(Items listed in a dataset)

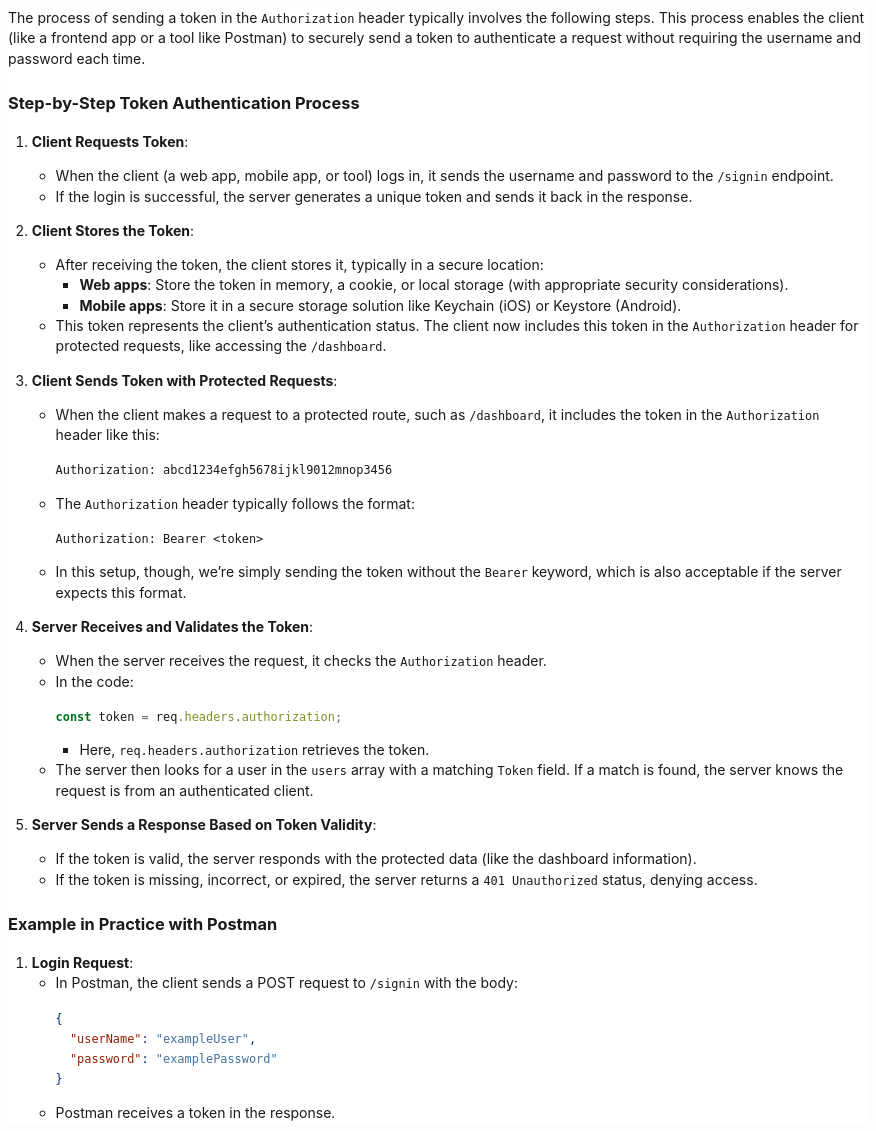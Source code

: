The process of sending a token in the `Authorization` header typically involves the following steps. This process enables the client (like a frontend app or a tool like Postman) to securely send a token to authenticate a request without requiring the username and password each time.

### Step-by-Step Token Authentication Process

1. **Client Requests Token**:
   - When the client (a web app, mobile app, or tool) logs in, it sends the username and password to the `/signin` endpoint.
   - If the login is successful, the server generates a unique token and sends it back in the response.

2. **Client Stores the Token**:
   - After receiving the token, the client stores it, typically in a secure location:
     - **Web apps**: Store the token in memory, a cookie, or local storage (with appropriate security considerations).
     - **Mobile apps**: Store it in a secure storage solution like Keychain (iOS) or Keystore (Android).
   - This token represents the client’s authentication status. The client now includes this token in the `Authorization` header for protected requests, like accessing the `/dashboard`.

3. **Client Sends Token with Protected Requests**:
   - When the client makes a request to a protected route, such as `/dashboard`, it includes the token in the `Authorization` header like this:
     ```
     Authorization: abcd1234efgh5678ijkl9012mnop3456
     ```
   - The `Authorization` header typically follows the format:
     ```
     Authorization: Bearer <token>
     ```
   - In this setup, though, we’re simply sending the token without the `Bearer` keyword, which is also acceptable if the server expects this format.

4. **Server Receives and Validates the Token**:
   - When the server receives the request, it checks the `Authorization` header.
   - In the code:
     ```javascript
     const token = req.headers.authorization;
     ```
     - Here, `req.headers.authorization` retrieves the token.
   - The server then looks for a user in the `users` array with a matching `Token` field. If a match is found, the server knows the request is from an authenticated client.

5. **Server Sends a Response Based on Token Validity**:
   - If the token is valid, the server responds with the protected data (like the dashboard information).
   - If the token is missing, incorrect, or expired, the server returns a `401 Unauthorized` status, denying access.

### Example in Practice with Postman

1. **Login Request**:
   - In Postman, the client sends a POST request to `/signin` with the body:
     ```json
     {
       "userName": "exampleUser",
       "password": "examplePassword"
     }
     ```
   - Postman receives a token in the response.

◆ Exercise ◆
Write each entry again exactly, minus any images.

◆ Answer for this exercise ◆
Source code

:The process of sending a token in the `Authorization` header typically involves the following steps. This process enables the client (like a frontend app or a tool like Postman) to securely send a token to authenticate a request without requiring the username and password each time.

### Step-by-Step Token Authentication Process

1. **Client Requests Token**:
   - When the client (a web app, mobile app, or tool) logs in, it sends the username and password to the `/signin` endpoint.
   - If the login is successful, the server generates a unique token and sends it back in the response.

2. **Client Stores the Token**:
   - After receiving the token, the client stores it, typically in a secure location:
     - **Web apps**: Store the token in memory, a cookie, or local storage (with appropriate security considerations).
     - **Mobile apps**: Store it in a secure storage solution like Keychain (iOS) or Keystore (Android).
   - This token represents the client’s authentication status. The client now includes this token in the `Authorization` header for protected requests, like accessing the `/dashboard`.

3. **Client Sends Token with Protected Requests**:
   - When the client makes a request to a protected route, such as `/dashboard`, it includes the token in the `Authorization` header like this:
     ```
     Authorization: abcd1234efgh5678ijkl9012mnop3456
     ```
   - The `Authorization` header typically follows the format:
     ```
     Authorization: Bearer <token>
     ```
   - In this setup, though, we’re simply sending the token without the `Bearer` keyword, which is also acceptable if the server expects this format.

4. **Server Receives and Validates the Token**:
   - When the server receives the request, it checks the `Authorization` header.
   - In the code:
     ```javascript
     const token = req.headers.authorization;
     ```
     - Here, `req.headers.authorization` retrieves the token.
   - The server then looks for a user in the `users` array with a matching `Token` field. If a match is found, the server knows the request is from an authenticated client.

5. **Server Sends a Response Based on Token Validity**:
   - If the token is valid, the server responds with the protected data (like the dashboard information).
   - If the token is missing, incorrect, or expired, the server returns a `401 Unauthorized` status, denying access.

### Example in Practice with Postman

1. **Login Request**:
   - In Postman, the client sends a POST request to `/signin` with the body:
     ```json
     {
       "userName": "exampleUser",
       "password": "examplePassword"
     }
     ```
   - Postman receives a token in the response.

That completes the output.